-- Extracted data follows --
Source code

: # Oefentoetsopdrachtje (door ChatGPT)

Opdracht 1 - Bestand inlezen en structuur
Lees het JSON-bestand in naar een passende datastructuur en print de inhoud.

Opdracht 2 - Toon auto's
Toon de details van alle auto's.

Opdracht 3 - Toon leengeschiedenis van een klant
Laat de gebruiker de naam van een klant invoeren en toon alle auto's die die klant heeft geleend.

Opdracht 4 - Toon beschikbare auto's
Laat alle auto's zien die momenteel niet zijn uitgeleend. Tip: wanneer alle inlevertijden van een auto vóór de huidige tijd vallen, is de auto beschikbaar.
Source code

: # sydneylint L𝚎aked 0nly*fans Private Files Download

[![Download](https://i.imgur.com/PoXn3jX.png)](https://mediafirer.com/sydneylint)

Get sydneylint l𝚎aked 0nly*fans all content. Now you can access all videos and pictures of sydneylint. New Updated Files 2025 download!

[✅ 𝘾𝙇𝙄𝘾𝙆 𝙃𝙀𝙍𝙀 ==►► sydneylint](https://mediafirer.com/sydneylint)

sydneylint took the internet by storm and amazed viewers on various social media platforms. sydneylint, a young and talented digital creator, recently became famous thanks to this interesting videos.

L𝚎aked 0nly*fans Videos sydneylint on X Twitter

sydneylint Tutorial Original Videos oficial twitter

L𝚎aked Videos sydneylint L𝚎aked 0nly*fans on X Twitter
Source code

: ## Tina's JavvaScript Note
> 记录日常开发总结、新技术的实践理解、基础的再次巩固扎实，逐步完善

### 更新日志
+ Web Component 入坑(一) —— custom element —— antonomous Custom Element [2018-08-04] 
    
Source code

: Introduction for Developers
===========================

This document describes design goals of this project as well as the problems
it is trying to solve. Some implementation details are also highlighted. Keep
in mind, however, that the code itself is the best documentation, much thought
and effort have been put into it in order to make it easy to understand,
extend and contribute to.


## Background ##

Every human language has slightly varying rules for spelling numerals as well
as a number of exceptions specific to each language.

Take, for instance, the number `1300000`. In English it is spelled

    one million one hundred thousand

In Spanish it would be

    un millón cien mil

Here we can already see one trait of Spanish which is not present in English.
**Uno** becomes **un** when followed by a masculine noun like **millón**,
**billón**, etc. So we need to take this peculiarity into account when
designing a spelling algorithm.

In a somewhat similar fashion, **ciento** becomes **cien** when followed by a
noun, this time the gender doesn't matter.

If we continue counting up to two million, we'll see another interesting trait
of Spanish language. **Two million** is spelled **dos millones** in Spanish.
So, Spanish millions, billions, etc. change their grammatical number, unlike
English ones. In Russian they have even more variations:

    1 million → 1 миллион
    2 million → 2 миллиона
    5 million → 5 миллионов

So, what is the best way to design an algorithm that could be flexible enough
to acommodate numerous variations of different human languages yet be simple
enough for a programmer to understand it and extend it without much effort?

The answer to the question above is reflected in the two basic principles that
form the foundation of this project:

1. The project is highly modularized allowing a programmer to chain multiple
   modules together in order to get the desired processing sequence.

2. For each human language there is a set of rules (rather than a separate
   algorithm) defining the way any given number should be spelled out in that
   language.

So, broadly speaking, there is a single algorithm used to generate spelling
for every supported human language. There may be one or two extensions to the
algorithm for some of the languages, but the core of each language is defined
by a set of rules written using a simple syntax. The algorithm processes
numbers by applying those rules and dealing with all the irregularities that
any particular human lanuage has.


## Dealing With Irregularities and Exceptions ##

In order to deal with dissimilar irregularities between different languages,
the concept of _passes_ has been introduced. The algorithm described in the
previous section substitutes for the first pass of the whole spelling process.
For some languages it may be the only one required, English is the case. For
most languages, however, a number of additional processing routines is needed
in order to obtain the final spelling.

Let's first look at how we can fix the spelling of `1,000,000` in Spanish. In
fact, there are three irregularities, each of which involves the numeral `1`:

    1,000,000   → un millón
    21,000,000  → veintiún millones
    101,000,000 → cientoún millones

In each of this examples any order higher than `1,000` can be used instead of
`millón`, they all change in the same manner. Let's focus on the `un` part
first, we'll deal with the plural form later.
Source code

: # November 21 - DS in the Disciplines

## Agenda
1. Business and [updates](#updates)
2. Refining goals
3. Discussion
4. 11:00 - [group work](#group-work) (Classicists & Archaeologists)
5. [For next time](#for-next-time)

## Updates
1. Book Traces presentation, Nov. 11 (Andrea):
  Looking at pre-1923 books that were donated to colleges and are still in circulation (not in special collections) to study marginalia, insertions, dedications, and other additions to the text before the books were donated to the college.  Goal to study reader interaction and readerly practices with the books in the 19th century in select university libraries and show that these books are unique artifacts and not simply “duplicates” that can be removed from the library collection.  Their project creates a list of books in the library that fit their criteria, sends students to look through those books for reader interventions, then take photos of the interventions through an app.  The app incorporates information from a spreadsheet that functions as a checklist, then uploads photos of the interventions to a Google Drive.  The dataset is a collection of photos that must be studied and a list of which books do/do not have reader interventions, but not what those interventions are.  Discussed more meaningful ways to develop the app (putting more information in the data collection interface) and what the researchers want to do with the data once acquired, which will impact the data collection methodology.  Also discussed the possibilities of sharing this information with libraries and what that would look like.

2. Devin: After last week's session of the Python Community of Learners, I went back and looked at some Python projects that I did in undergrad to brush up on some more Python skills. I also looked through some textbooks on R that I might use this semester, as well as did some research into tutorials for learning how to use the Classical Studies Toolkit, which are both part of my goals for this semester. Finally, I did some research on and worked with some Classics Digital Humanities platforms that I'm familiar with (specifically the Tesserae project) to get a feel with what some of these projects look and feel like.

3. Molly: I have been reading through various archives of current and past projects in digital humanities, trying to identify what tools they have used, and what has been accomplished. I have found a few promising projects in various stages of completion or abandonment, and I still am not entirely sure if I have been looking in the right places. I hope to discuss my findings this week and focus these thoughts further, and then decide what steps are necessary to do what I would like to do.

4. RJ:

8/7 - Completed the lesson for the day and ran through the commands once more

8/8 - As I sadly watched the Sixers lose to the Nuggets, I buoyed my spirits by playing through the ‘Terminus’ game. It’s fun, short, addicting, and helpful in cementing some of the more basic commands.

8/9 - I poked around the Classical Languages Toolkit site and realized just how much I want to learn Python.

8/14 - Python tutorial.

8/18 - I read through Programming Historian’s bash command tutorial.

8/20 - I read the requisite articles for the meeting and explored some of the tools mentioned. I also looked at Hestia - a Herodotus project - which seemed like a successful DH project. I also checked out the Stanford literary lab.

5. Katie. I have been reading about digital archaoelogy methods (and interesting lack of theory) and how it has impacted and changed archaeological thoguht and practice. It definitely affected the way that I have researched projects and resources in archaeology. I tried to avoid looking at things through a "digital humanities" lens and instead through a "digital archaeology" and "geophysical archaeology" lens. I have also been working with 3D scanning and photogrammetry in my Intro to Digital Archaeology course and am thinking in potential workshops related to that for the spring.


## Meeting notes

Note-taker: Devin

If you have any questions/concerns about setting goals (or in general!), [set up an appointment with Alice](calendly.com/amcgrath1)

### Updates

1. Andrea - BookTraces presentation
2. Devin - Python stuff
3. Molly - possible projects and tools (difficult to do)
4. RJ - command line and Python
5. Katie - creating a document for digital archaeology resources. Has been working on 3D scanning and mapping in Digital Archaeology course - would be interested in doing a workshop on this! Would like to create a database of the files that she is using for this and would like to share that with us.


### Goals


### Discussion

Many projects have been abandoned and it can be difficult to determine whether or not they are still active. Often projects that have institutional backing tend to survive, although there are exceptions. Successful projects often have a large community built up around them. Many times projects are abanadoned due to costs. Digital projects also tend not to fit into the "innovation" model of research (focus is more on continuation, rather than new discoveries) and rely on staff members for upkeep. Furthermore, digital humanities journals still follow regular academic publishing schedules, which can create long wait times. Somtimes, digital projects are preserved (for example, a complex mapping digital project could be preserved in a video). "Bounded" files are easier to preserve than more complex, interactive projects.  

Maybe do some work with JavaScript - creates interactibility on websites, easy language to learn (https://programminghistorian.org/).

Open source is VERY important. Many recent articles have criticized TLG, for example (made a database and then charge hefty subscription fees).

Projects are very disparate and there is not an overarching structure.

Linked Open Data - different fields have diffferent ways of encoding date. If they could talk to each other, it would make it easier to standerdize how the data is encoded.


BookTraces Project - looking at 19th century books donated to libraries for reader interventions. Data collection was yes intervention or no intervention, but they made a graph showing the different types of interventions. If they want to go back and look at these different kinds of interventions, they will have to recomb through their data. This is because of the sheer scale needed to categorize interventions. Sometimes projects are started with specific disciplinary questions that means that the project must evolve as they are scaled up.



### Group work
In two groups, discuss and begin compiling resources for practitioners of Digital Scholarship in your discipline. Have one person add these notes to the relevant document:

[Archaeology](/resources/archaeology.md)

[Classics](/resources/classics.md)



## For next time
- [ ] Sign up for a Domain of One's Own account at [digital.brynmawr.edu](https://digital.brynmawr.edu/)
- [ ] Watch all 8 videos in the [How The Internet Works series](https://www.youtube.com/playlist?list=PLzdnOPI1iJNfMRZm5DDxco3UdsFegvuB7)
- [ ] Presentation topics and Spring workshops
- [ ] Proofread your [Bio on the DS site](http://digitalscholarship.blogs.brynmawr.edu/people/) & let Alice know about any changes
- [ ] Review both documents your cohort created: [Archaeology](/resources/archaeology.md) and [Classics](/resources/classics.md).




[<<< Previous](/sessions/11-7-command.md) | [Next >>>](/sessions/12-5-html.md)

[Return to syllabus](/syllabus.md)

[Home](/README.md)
-- Extracted data concluded --
What to do: Repeat exactly the lines of the data from the first one through the line with "Opdracht 4 - Toon beschikbare auto's", both of them included.

Answer space:
Source code

: # Oefentoetsopdrachtje (door ChatGPT)

Opdracht 1 - Bestand inlezen en structuur
Lees het JSON-bestand in naar een passende datastructuur en print de inhoud.

Opdracht 2 - Toon auto's
Toon de details van alle auto's.

Opdracht 3 - Toon leengeschiedenis van een klant
Laat de gebruiker de naam van een klant invoeren en toon alle auto's die die klant heeft geleend.

Opdracht 4 - Toon beschikbare auto's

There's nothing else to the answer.